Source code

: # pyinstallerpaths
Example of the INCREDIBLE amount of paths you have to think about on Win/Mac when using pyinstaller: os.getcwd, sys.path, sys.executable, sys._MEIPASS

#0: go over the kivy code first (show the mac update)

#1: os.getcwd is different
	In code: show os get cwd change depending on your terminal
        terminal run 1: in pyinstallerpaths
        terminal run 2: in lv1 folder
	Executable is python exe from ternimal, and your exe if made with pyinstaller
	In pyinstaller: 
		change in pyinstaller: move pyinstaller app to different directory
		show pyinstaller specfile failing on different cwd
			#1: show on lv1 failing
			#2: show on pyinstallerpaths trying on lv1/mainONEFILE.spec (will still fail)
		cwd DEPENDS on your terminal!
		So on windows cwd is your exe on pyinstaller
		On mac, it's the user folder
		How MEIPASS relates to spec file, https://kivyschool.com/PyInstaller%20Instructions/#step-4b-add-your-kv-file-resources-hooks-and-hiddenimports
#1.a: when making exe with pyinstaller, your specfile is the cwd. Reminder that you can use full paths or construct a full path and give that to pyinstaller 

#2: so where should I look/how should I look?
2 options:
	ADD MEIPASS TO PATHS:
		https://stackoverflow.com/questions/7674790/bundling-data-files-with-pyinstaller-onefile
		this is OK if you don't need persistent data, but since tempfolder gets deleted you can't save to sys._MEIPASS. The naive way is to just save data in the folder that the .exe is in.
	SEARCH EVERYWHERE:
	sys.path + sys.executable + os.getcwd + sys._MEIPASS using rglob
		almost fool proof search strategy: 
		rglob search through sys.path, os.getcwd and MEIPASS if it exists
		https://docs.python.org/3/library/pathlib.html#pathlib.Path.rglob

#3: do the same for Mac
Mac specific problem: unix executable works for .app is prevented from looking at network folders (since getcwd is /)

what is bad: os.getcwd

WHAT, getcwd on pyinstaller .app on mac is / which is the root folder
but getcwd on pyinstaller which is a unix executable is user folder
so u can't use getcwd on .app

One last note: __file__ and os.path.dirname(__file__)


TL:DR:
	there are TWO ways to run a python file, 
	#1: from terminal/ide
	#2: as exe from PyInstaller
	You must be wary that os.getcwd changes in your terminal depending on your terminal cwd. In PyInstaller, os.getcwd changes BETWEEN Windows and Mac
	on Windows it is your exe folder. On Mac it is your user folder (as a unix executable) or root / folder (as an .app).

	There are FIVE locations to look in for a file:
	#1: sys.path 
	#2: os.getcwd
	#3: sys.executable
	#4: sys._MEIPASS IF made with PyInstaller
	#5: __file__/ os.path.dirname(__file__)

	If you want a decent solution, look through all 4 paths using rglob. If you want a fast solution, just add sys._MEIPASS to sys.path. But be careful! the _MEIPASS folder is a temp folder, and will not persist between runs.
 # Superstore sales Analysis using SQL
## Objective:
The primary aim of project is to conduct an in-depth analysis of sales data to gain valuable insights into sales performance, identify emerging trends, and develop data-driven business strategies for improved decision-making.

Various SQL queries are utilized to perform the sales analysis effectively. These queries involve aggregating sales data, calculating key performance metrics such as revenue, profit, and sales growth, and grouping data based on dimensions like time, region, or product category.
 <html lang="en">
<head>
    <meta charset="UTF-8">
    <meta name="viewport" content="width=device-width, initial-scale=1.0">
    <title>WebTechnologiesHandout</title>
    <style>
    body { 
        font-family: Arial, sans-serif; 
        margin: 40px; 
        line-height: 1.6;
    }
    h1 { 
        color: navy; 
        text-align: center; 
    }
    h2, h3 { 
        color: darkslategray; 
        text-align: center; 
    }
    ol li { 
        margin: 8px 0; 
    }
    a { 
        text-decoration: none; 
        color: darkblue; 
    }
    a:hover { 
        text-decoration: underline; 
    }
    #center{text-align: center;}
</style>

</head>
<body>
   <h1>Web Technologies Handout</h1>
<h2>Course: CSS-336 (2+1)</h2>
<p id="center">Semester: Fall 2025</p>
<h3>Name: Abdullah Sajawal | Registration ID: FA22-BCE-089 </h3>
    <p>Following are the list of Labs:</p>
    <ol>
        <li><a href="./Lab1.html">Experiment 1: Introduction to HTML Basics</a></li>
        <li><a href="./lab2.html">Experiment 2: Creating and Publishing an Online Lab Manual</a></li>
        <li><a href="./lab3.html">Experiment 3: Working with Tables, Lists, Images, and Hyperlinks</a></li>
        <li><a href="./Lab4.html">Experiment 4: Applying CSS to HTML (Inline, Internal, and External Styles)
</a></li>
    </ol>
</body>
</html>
============
About this task: Go through the records and gather the lines that hold "meta".

Your response:
    <meta charset="UTF-8">
    <meta name="viewport" content="width=device-width, initial-scale=1.0">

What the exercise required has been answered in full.